Exercise =>
If a line below includes the string "This", copy it.

Records to use START

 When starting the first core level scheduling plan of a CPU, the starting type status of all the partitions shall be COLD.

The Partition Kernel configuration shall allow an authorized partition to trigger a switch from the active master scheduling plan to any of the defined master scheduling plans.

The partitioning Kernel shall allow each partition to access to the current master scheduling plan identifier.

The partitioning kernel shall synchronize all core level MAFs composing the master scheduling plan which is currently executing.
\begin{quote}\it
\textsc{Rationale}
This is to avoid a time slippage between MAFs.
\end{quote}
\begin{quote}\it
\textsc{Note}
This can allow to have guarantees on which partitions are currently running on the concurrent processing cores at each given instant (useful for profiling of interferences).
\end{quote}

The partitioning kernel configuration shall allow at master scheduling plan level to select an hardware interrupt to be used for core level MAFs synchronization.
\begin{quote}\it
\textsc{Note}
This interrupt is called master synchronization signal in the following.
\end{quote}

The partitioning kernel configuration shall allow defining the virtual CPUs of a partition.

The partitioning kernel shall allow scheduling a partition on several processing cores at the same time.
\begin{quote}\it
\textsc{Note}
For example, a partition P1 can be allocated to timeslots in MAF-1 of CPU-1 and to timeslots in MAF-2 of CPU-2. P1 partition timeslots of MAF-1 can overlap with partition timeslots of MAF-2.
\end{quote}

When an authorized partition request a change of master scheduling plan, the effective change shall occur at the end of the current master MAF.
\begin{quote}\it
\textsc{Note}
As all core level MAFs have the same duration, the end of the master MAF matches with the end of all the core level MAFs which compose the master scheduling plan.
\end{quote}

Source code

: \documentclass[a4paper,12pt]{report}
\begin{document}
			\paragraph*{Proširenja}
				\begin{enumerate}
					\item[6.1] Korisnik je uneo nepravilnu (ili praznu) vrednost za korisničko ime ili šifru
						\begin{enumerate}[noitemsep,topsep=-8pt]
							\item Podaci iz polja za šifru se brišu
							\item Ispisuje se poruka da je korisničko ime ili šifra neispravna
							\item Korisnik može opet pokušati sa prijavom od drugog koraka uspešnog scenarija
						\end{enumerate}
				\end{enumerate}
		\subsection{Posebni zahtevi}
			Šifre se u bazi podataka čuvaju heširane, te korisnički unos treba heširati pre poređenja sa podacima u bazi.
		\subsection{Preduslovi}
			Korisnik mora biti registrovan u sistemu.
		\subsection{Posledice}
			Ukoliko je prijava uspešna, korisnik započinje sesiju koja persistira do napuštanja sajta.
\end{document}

Records to use END

Written solution =>
This is to avoid a time slippage between MAFs.
This can allow to have guarantees on which partitions are currently running on the concurrent processing cores at each given instant (useful for profiling of interferences).
This interrupt is called master synchronization signal in the following.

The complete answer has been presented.